池田:南西諸島の軍拡は対中抑止が理由なので、米朝関係が好転しても変化しません。第二次朝鮮戦争シナリオでは、日本海側からの「殴り込み」が想定されていました。そうした作戦計画に基づく日米大規模演習で北朝鮮への圧力を強めるために、イージス・アショア配備計画も続けています。
南西諸島に関しては、米朝関係が悪化した場合、グアムに向かう弾道ミサイルを迎撃する役割が強調されます。
とはいえ、2017年朝鮮半島危機の際にも、想定される米兵の死傷者数、中国の出方の予測困難性などから、絶対に戦争はないと見ていました。ただし、米朝関係が緊張局面になれば、自衛隊は北朝鮮脅威論を理由に、黄海でも艦船を警戒監視させるでしょう。
イージス・アショアを含めた北朝鮮脅威論を隠れ蓑とした対中抑止力強化と、ミサイル避難訓練のような国民保護態勢(民間防衛態勢)の強化を問題にしていくべきです。
――中国の防衛予算の拡大が日本で盛んに報道されていますが?
池田:台湾の中国に対する経済的依存の高まりにより、中国による台湾武力介入はあり得ませんが、中国とアメリカとの駆け引きは、「インド太平洋地域」や宇宙・サイバー空間で展開されるでしょう。それは戦争を目的としない「抑止」です。ただ、軍拡の悪循環による偶発戦争のリスクはあります。
2013年に設立された国家安全保障会議の事務方、国家安全保障局の官僚や防衛省・自衛隊高級幹部は、軍拡と権限の拡大を得るため対中最前線の役割を買って出ています。中国の軍事官僚も同様です。中国の「一帯一路」政策は、経済大国化して資源輸送路の安定的確保が必要になり、輸送の安全保障が課題になったことで生じています。かつて日本が経済大国化とともに「シーレーン防衛」を語りだしたことを思い出させます。
――日本の安全保障を確保するための戦略は?
池田:抑止力論は軍拡競争を招くので脱却すべきです。自衛隊が対中最前線を引き受ける背景に、中国への蔑視と形勢逆転による「不機嫌なナショナリズム」があります。
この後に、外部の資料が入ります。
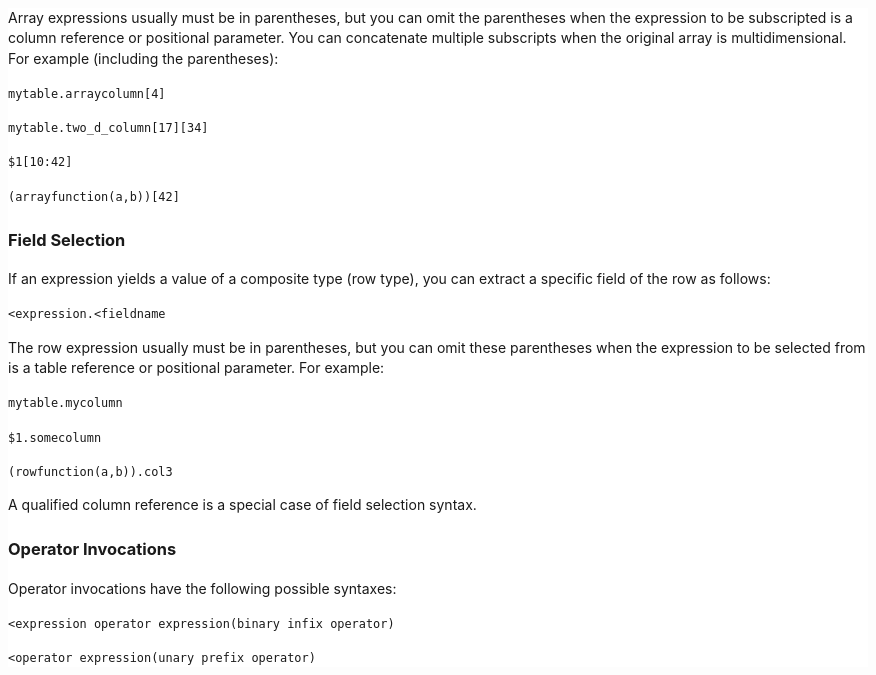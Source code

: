 Array expressions usually must be in parentheses, but you can omit the parentheses when the expression to be subscripted is a column reference or positional parameter. You can concatenate multiple subscripts when the original array is multidimensional. For example \(including the parentheses\):

```
mytable.arraycolumn[4]
```

```
mytable.two_d_column[17][34]
```

```
$1[10:42]
```

```
(arrayfunction(a,b))[42]
```

### Field Selection 

If an expression yields a value of a composite type \(row type\), you can extract a specific field of the row as follows:

```
<expression.<fieldname
```

The row expression usually must be in parentheses, but you can omit these parentheses when the expression to be selected from is a table reference or positional parameter. For example:

```
mytable.mycolumn

```

```
$1.somecolumn

```

```
(rowfunction(a,b)).col3

```

A qualified column reference is a special case of field selection syntax.

### Operator Invocations 

Operator invocations have the following possible syntaxes:

```
<expression operator expression(binary infix operator)
```

```
<operator expression(unary prefix operator)
```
非軍事的な信頼醸成措置を積み上げ、軍拡の悪循環を軍縮の好循環に転換させることをめざす以外にはありません。
――日本の反戦運動の現状は?
池田:自衛隊に対する反戦・反基地の運動は、非常に衰弱しています。沖縄の米軍基地には関心があっても、自分の住む地域の米軍や自衛隊基地には無関心なのです。
米軍に対して批判的な人や、9条改憲に反対する人でも、自衛隊を問題にしたがらない。自衛隊軍拡の実態や、国家安全保障官僚の影響力の拡大が十分に理解されていない。私は自衛隊に対する反戦・反基地運動を復興し、継続させたいのです。
さらに、自衛隊明記条項を追加する明文改憲と実質改憲が並行して目論まれており、実質改憲が着々と進行しています。
(1)国家安全保障会議が設置され、(2)防衛省・自衛隊の改組により自衛隊の企画・運用への高級幹部自衛官の発言力が拡大し、(3)国家安全保障官僚が安全保障施策を主導する仕組みが形成されたため、軍拡は安倍が政権を退いても続きます。「9条を守れ」だけでなく、国家のあり方自体を問い直す理論と実践が必要です。